On the BSON side of things, we must now create an element. Since the rest of the BMP header is probably going to be nasty unprintable data, the `binary` type (`0x05`) is probably going to be best here. We'll use a simple key here such as `AAAA`, and we'll need a 4-byte length which we'll determine later. We also need a subtype, but BSON doesn't care if it's invalid so we again can put whatever we want.
After the BMP file size, we have four bytes for a reserved value (which means we can put anything), and then four bytes for `DataOffset`. The header will end up being `0x3e` bytes so that is what we will put here. This also coincides with the size of the current BSON element, so we'll need to make sure that works out. The next value is the size of the `InfoHeader`, which comes out to `0x28` bytes.
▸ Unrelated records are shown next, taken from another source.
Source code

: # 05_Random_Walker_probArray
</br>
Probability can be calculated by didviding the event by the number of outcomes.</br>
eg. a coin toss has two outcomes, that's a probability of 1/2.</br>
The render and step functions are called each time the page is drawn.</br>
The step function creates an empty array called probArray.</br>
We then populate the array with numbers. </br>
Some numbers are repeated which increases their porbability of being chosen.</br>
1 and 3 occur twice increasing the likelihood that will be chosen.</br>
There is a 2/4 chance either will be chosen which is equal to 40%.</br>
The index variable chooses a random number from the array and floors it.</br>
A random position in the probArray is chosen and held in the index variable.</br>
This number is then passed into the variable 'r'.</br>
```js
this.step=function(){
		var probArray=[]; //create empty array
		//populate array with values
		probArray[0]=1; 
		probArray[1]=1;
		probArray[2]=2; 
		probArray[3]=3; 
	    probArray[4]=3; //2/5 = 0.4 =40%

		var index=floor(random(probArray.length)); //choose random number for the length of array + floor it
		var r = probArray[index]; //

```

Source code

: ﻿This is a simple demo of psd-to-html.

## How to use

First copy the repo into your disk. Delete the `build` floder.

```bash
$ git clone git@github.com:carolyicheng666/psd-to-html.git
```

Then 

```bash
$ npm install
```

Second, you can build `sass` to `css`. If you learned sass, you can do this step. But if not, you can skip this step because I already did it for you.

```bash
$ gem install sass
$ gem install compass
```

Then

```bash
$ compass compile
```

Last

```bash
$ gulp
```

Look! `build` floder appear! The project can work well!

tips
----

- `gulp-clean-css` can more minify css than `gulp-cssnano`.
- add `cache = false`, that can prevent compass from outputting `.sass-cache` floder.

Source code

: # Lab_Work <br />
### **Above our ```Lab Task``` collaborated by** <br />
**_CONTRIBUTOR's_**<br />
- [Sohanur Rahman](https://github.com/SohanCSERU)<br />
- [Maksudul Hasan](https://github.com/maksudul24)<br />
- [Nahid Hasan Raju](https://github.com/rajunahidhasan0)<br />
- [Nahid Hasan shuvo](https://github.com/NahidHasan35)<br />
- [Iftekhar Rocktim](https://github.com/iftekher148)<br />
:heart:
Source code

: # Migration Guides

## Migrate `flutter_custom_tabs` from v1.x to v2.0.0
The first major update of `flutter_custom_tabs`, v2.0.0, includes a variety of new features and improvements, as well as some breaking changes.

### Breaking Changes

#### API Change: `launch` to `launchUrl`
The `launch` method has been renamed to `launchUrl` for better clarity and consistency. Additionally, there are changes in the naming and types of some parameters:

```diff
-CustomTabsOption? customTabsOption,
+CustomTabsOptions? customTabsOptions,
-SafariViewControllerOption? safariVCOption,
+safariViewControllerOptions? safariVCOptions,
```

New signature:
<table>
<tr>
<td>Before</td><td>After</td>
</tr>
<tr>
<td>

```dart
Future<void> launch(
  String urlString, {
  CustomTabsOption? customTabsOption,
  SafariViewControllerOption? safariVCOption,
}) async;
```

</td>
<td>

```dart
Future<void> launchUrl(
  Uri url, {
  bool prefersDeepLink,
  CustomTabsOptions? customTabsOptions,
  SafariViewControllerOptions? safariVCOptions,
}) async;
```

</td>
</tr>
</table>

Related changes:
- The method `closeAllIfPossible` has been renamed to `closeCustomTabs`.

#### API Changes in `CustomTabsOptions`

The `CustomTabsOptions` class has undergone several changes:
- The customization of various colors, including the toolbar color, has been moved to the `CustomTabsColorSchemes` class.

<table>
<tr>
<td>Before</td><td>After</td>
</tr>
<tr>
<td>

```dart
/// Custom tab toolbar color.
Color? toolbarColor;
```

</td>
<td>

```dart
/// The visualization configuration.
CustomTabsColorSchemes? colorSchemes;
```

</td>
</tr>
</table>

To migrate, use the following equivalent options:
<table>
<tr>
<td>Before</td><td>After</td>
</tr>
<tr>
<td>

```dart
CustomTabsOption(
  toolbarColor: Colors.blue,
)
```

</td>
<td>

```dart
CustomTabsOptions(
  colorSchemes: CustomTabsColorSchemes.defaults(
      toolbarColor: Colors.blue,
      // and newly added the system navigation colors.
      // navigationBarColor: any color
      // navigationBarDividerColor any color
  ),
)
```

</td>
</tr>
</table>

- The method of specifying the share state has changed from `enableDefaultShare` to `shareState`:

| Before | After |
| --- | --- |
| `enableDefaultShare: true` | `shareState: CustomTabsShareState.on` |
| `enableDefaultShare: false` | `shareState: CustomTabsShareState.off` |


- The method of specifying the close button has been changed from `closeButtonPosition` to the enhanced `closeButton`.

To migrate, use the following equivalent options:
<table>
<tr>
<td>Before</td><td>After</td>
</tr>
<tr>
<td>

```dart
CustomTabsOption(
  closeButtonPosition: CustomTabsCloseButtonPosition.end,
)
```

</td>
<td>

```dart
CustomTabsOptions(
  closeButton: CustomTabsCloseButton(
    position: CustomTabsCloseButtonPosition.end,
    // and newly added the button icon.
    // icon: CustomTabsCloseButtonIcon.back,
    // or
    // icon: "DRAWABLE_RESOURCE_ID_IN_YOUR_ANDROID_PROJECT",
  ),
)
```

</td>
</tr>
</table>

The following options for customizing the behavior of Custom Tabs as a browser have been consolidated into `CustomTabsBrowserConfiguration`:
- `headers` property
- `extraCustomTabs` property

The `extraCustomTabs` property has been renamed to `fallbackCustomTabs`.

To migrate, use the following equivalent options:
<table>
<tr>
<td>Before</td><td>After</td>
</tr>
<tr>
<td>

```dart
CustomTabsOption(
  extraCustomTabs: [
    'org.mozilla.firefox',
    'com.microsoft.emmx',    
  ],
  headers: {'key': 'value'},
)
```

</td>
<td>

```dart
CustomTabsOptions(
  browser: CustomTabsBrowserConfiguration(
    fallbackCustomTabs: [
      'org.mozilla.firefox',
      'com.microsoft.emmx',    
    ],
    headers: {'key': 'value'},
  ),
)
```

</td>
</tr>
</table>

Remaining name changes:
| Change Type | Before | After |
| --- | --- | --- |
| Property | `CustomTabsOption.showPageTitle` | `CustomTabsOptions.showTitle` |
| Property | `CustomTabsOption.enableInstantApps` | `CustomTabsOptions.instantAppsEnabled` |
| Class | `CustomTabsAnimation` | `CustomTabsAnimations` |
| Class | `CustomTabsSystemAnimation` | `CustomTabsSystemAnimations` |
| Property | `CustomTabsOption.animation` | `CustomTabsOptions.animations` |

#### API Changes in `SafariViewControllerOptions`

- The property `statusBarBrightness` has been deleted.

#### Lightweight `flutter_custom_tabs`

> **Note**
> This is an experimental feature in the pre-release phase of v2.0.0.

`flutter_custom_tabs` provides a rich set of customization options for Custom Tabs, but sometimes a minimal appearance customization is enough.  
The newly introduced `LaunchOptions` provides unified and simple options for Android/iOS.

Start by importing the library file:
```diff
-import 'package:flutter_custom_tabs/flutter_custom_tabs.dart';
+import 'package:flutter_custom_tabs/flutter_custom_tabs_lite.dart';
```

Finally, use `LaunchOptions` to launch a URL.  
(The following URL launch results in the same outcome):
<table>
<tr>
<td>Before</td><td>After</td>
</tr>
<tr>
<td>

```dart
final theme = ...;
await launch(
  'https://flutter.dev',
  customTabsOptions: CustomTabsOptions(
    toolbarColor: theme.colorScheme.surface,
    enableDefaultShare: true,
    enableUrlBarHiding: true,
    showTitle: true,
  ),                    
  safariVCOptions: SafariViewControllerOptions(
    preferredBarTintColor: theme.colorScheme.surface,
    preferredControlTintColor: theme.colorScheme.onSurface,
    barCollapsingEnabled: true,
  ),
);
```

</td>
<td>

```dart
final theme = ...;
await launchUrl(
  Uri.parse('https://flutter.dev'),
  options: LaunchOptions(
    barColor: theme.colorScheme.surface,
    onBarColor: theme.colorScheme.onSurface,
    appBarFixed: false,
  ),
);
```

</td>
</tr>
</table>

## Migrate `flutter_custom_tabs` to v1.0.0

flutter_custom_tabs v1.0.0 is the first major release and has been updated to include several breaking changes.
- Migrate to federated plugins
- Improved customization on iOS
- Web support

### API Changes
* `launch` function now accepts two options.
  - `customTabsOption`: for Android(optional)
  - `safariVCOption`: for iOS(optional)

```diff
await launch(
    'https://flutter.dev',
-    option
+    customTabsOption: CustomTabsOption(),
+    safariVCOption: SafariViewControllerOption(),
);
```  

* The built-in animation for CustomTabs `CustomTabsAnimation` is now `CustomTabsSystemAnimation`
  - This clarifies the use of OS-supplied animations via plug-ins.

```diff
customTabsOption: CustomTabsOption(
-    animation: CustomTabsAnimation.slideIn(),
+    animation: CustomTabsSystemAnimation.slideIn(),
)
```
At this point, we can just fill in the rest of the header, and then some garbage until we reach the end of the BSON data.
After the end of the BSON binary data, we construct a string that will hold a bunch of dummy values that take us to the end of the file. Construction below:
At the end of the file we leave some space for the flag key that the server will add. We don't know the length of the flag, but this can be easily bruteforced. Since the flag is in the BMP data and we are using 1 bit per pixel, it will show up encoded as binary, with black and white pixels representing 0 and 1.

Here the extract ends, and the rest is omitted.